Q&A: David Oyelowo describes the ‘gift’ Ava DuVernay gave him while filming ‘Middle of Nowhere’
By all accounts, 2012 was supposed to be Ava DuVernay’s year. Her breakout sophomore feature, “Middle of Nowhere,” nabbed best director at Sundance and bountiful critical praise. But as the film’s male lead David Oyelowo can attest, there was still a struggle.
“There were other directors who were of a different gender and different race, who went on to great things immediately after their films had done the same [festival] route,” he said. “Ava was not getting the phone calls — not from agencies, TV channels, studios or other production companies.”
Five years later — after the pair reunited on the Oscar-nominated “Selma” — DuVernay is an in-demand filmmaker responsible for both the hit TV series “Queen Sugar” and the upcoming big-budget Disney feature “A Wrinkle in Time.”
We spoke to Oyelowo about DuVernay then and now.
What first comes to mind when you think of working on “Middle of Nowhere”?
I have very vivid memories, not least because of the sheer amount of success Ava, [cinematographer] Bradford Young and myself have been afforded since that time. We made that film for $200,000, very minimal resources. I was playing a bus driver, and we had this bus that really should've been condemned. It barely went and we were driving this thing around South-Central L.A. My fondest memory is the moment I have with Emayatzy [Corinealdi] at the back of the bus, and [cinematographer] Bradford Young and his legendary beard were behind the camera. We were so jammed in there that I could feel his beard tickling my arm during this take while Ava is hovering above his shoulder giving me direction and Emayatzy and I were sweating [laughs]. It was guerrilla filmmaking at its best.

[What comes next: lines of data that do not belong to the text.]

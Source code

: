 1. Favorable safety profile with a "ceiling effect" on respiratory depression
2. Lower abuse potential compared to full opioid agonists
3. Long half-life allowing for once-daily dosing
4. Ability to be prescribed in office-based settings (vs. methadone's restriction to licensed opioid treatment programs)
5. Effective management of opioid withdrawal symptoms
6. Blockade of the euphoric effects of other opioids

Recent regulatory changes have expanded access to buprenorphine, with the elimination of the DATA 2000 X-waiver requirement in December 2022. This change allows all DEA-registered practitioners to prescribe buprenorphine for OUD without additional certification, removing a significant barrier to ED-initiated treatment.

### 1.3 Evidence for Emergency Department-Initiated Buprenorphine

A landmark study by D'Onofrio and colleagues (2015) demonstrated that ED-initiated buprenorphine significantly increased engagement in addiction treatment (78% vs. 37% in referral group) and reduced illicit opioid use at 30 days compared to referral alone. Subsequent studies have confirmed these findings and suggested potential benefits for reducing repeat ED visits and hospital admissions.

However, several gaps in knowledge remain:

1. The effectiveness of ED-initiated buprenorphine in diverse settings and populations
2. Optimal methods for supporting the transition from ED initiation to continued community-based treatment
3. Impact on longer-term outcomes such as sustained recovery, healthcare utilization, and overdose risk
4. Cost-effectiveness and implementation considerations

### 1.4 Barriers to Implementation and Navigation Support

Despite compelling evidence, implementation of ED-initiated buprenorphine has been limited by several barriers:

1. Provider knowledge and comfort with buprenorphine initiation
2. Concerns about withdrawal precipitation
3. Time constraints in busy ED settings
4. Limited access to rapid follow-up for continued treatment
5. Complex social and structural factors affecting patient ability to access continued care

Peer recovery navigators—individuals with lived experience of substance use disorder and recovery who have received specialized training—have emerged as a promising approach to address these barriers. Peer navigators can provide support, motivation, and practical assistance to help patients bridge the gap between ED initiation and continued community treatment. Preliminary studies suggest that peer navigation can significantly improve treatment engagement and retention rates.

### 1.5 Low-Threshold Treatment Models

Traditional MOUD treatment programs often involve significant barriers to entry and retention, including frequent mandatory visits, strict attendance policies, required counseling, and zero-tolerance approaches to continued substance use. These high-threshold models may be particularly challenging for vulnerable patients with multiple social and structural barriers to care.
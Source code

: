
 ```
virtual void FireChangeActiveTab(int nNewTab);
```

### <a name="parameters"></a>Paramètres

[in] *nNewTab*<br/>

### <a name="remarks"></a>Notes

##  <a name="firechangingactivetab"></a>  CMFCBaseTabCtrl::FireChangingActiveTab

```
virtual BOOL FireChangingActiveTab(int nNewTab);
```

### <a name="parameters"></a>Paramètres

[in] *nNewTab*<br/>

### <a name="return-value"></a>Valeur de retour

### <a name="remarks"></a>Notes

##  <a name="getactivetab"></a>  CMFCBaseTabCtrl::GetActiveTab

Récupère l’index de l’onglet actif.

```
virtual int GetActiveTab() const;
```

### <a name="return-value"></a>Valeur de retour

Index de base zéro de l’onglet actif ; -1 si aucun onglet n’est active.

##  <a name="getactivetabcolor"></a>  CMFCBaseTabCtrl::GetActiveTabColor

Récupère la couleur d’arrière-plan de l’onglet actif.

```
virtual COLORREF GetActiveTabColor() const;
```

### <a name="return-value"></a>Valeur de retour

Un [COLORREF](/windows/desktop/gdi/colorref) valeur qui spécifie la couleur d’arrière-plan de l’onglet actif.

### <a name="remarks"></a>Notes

This film started a collaborative relationship between you two. How has it been developing that relationship as both of your profiles rise?

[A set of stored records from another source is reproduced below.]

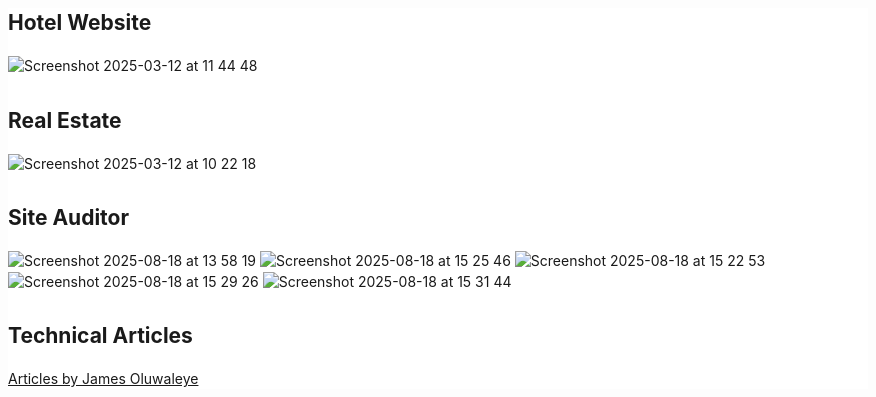 
## Hotel Website

<img width="1680" alt="Screenshot 2025-03-12 at 11 44 48" src="https://github.com/user-attachments/assets/7d5d8e5b-359c-44be-8f18-9322d8f97d75" />

## Real Estate

<img width="1680" alt="Screenshot 2025-03-12 at 10 22 18" src="https://github.com/user-attachments/assets/c03c2585-3f09-4869-9497-73adf5486dd1" />

## Site Auditor

<img width="1680" height="963" alt="Screenshot 2025-08-18 at 13 58 19" src="https://github.com/user-attachments/assets/969b67b0-154a-45b8-a1e2-27c62278e672" />

<img width="1680" height="963" alt="Screenshot 2025-08-18 at 15 25 46" src="https://github.com/user-attachments/assets/a2728e46-35ce-4a5f-862f-49763479f4d0" />

<img width="1680" height="963" alt="Screenshot 2025-08-18 at 15 22 53" src="https://github.com/user-attachments/assets/39f2384a-9ecf-41ae-a8db-c0946bd511b3" />

<img width="1680" height="963" alt="Screenshot 2025-08-18 at 15 29 26" src="https://github.com/user-attachments/assets/f834afcb-6e3e-4fc2-bf29-b3a6226922fc" />

<img width="1680" height="963" alt="Screenshot 2025-08-18 at 15 31 44" src="https://github.com/user-attachments/assets/c5e3eab0-6b42-4a73-aecd-070119b65449" />

## Technical Articles
[Articles by James Oluwaleye](https://github.com/Ja10th/James-Oluwaleye-Portfolio)
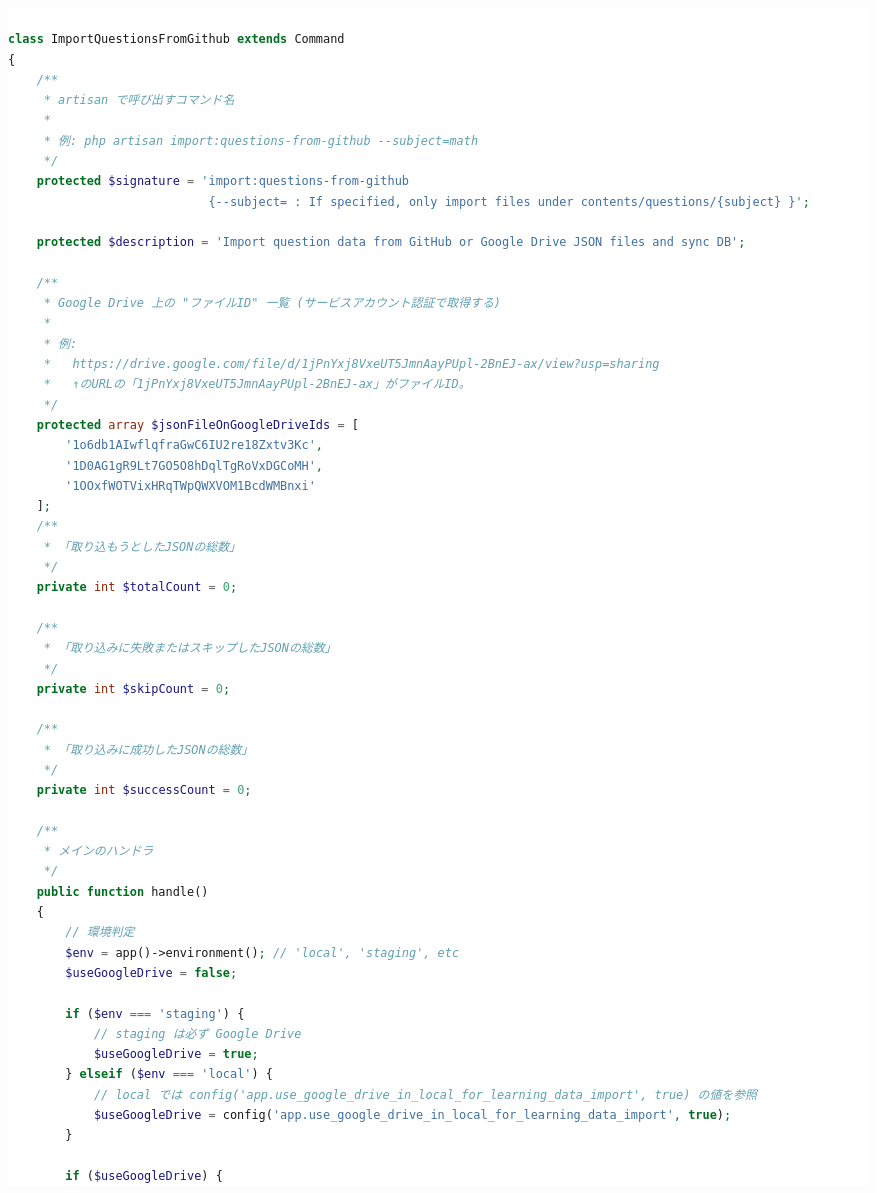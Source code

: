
 ```php

class ImportQuestionsFromGithub extends Command
{
    /**
     * artisan で呼び出すコマンド名
     *
     * 例: php artisan import:questions-from-github --subject=math
     */
    protected $signature = 'import:questions-from-github
                            {--subject= : If specified, only import files under contents/questions/{subject} }';

    protected $description = 'Import question data from GitHub or Google Drive JSON files and sync DB';

    /**
     * Google Drive 上の "ファイルID" 一覧 (サービスアカウント認証で取得する)
     *
     * 例:
     *   https://drive.google.com/file/d/1jPnYxj8VxeUT5JmnAayPUpl-2BnEJ-ax/view?usp=sharing
     *   ↑のURLの「1jPnYxj8VxeUT5JmnAayPUpl-2BnEJ-ax」がファイルID。
     */
    protected array $jsonFileOnGoogleDriveIds = [
        '1o6db1AIwflqfraGwC6IU2re18Zxtv3Kc',
        '1D0AG1gR9Lt7GO5O8hDqlTgRoVxDGCoMH',
        '1OOxfWOTVixHRqTWpQWXVOM1BcdWMBnxi'
    ];
    /**
     * 「取り込もうとしたJSONの総数」
     */
    private int $totalCount = 0;

    /**
     * 「取り込みに失敗またはスキップしたJSONの総数」
     */
    private int $skipCount = 0;

    /**
     * 「取り込みに成功したJSONの総数」
     */
    private int $successCount = 0;

    /**
     * メインのハンドラ
     */
    public function handle()
    {
        // 環境判定
        $env = app()->environment(); // 'local', 'staging', etc
        $useGoogleDrive = false;

        if ($env === 'staging') {
            // staging は必ず Google Drive
            $useGoogleDrive = true;
        } elseif ($env === 'local') {
            // local では config('app.use_google_drive_in_local_for_learning_data_import', true) の値を参照
            $useGoogleDrive = config('app.use_google_drive_in_local_for_learning_data_import', true);
        }

        if ($useGoogleDrive) {
```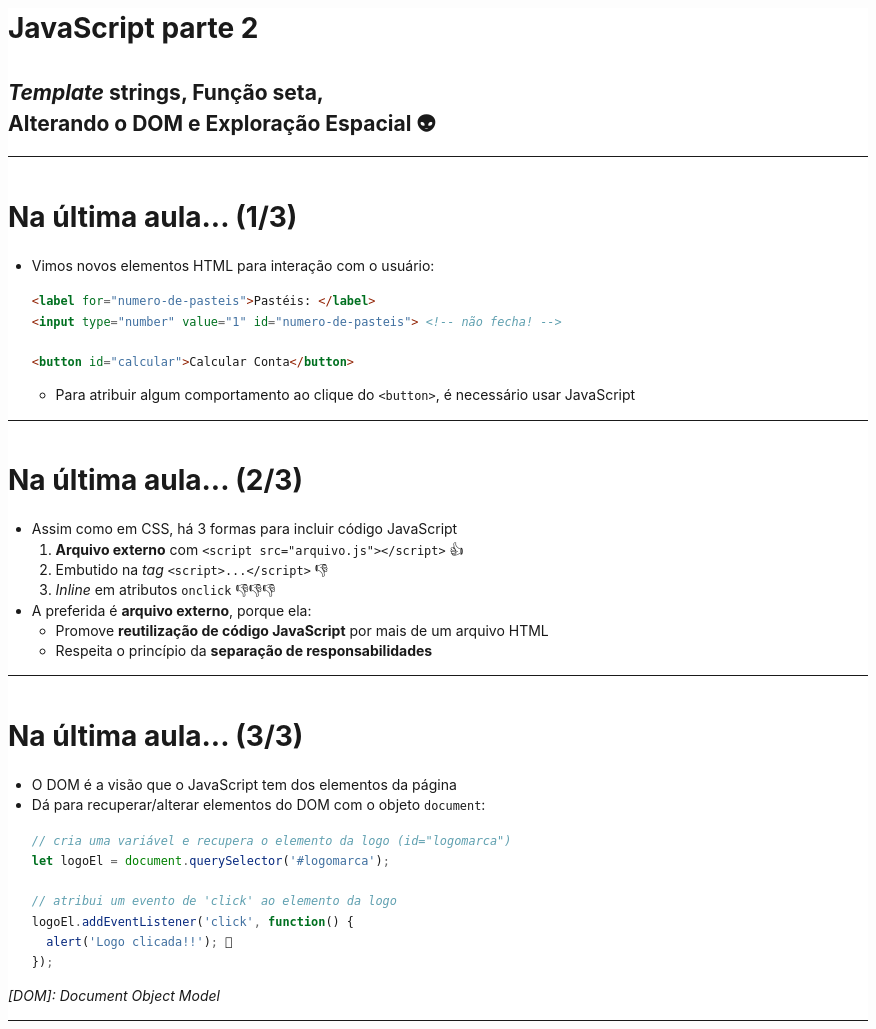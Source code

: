 
# **JavaScript** parte 2
## _Template_ strings, Função seta,<br>Alterando o DOM e Exploração Espacial :alien:

---
# Na última aula... (1/3)

- Vimos novos elementos HTML para interação com o usuário:
  ```html
  <label for="numero-de-pasteis">Pastéis: </label>
  <input type="number" value="1" id="numero-de-pasteis"> <!-- não fecha! -->

  <button id="calcular">Calcular Conta</button>
  ```
  - Para atribuir algum comportamento ao clique do `<button>`, é necessário
    usar JavaScript

---
# Na última aula... (2/3)

- Assim como em CSS, há 3 formas para incluir código JavaScript
  1. **Arquivo externo** com `<script src="arquivo.js"></script>` :thumbsup:
  1. Embutido na _tag_ `<script>...</script>` :thumbsdown:
  1. _Inline_ em atributos `onclick` :thumbsdown::thumbsdown::thumbsdown:
- A preferida é **arquivo externo**, porque ela:
  - Promove **reutilização de código JavaScript** por mais de um arquivo HTML
  - Respeita o princípio da **separação de responsabilidades**

---
# Na última aula... (3/3)

- O DOM é a visão que o JavaScript tem dos elementos da página
- Dá para recuperar/alterar elementos do DOM com o objeto `document`:
  ```js
  // cria uma variável e recupera o elemento da logo (id="logomarca")
  let logoEl = document.querySelector('#logomarca');

  // atribui um evento de 'click' ao elemento da logo
  logoEl.addEventListener('click', function() {
    alert('Logo clicada!!'); 👹
  });
  ```

*[DOM]: Document Object Model*

---


[tagged-templates]: https://developer.mozilla.org/en-US/docs/Web/JavaScript/Reference/Template_literals#tagged_templates
[space]: https://github.com/fegemo/cefet-front-end-space/archive/master.zip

It’s been incredible gratifying. One of the things I’m most proud of is that not very long after [“Middle of Nowhere”], by sheer will and sheer force of talent — and by a shift in our industry having to do with, I think, our next film together, “Selma,” which helped start the #OscarsSoWhite thing — we have been able to see a change as it pertains to filmmakers of colors and female filmmakers. It’s something Ava and I would talk about endlessly while we were doing “Middle of Nowhere,” [which had] critical acclaim, but not much of the other stuff that should come with that level of success.

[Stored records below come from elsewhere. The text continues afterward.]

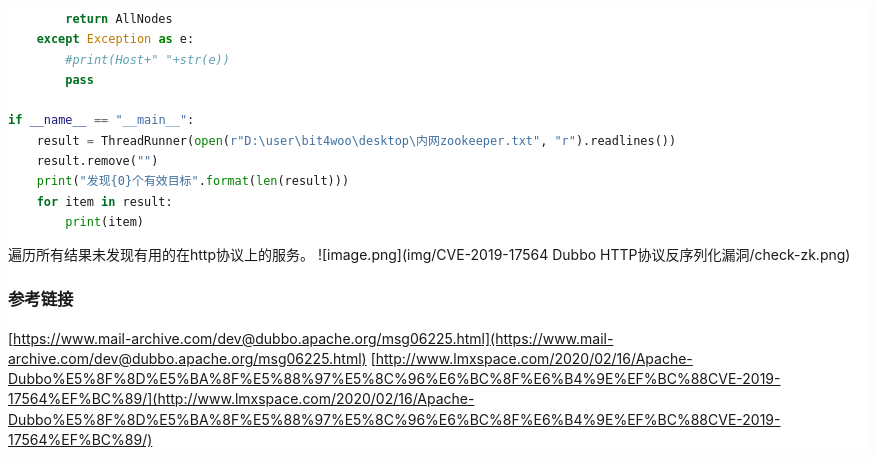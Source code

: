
 ```python
        return AllNodes
    except Exception as e:
        #print(Host+" "+str(e))
        pass

if __name__ == "__main__":
    result = ThreadRunner(open(r"D:\user\bit4woo\desktop\内网zookeeper.txt", "r").readlines())
    result.remove("")
    print("发现{0}个有效目标".format(len(result)))
    for item in result:
        print(item)

```
遍历所有结果未发现有用的在http协议上的服务。
![image.png](img/CVE-2019-17564 Dubbo HTTP协议反序列化漏洞/check-zk.png)


### 参考链接
[https://www.mail-archive.com/dev@dubbo.apache.org/msg06225.html](https://www.mail-archive.com/dev@dubbo.apache.org/msg06225.html)
[http://www.lmxspace.com/2020/02/16/Apache-Dubbo%E5%8F%8D%E5%BA%8F%E5%88%97%E5%8C%96%E6%BC%8F%E6%B4%9E%EF%BC%88CVE-2019-17564%EF%BC%89/](http://www.lmxspace.com/2020/02/16/Apache-Dubbo%E5%8F%8D%E5%BA%8F%E5%88%97%E5%8C%96%E6%BC%8F%E6%B4%9E%EF%BC%88CVE-2019-17564%EF%BC%89/)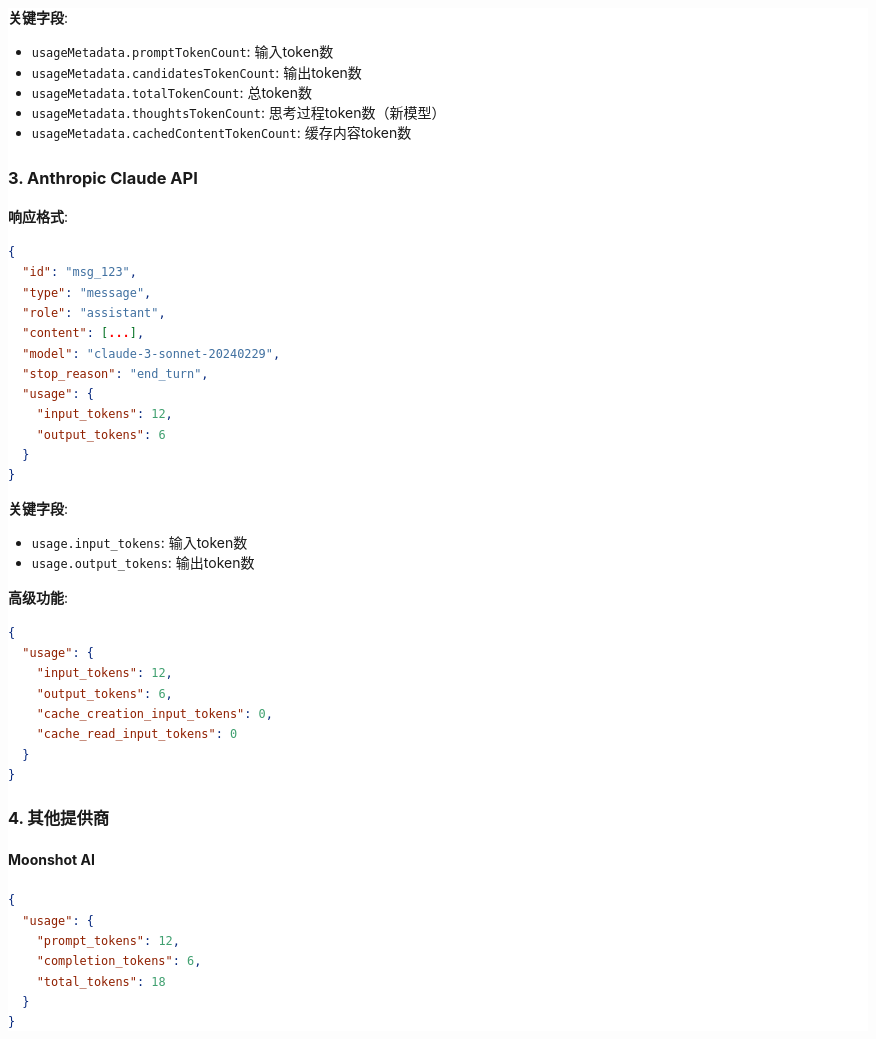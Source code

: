 **关键字段**:
- `usageMetadata.promptTokenCount`: 输入token数
- `usageMetadata.candidatesTokenCount`: 输出token数
- `usageMetadata.totalTokenCount`: 总token数
- `usageMetadata.thoughtsTokenCount`: 思考过程token数（新模型）
- `usageMetadata.cachedContentTokenCount`: 缓存内容token数

### 3. Anthropic Claude API

**响应格式**:
```json
{
  "id": "msg_123",
  "type": "message",
  "role": "assistant",
  "content": [...],
  "model": "claude-3-sonnet-20240229",
  "stop_reason": "end_turn",
  "usage": {
    "input_tokens": 12,
    "output_tokens": 6
  }
}
```

**关键字段**:
- `usage.input_tokens`: 输入token数
- `usage.output_tokens`: 输出token数

**高级功能**:
```json
{
  "usage": {
    "input_tokens": 12,
    "output_tokens": 6,
    "cache_creation_input_tokens": 0,
    "cache_read_input_tokens": 0
  }
}
```

### 4. 其他提供商

#### Moonshot AI
```json
{
  "usage": {
    "prompt_tokens": 12,
    "completion_tokens": 6,
    "total_tokens": 18
  }
}
```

And now Bradford is shooting “Star Wars,” and I’ve done two other films with him since “Middle of Nowhere” — “A Most Violent Year” and “Selma.” And Ava is like a blood sister to me now. I’ll be on any set that has her attached to it anywhere in the word for the rest of my life if I can because I deeply love her and I’m a huge admirer of hers.
Could you have predicted the gravitas DuVernay now has in the industry?
I couldn't have predicted it would have happened as quickly as it has, but it fills my heart with joy. I can remember very specific phone calls — Ava and I have the kind of calls that mean our batteries consistently die on us — about how we can shift our industry to accommodate us. Definitely things have shifted, and she's an enormous part of that.
What lesson has stuck with you from working with DuVernay and doing “Middle of Nowhere?”
The greatest gift any director gives an actor is to instill them with confidence in their own ability. Ava is one of those people who really believed in me. As you can tell from talking to me, I am very much not a bus driver from South Central Los Angeles. [Editor’s note: Oyelowo is of British-Nigerian descent and was born in Oxford, England.]
She had the kind of confidence in my acting ability to take me down to Compton where she has grown up and put me around friends of hers and trust that I would be able to imbibe their spirit and be able to evoke that in her beloved film. That has served me incredibly well going forward because that confidence she had in me back then has been what has enabled me to dare to continue to go near African American roles that are specific and not generalized. That was a gift she gave me on “Middle of Nowhere.”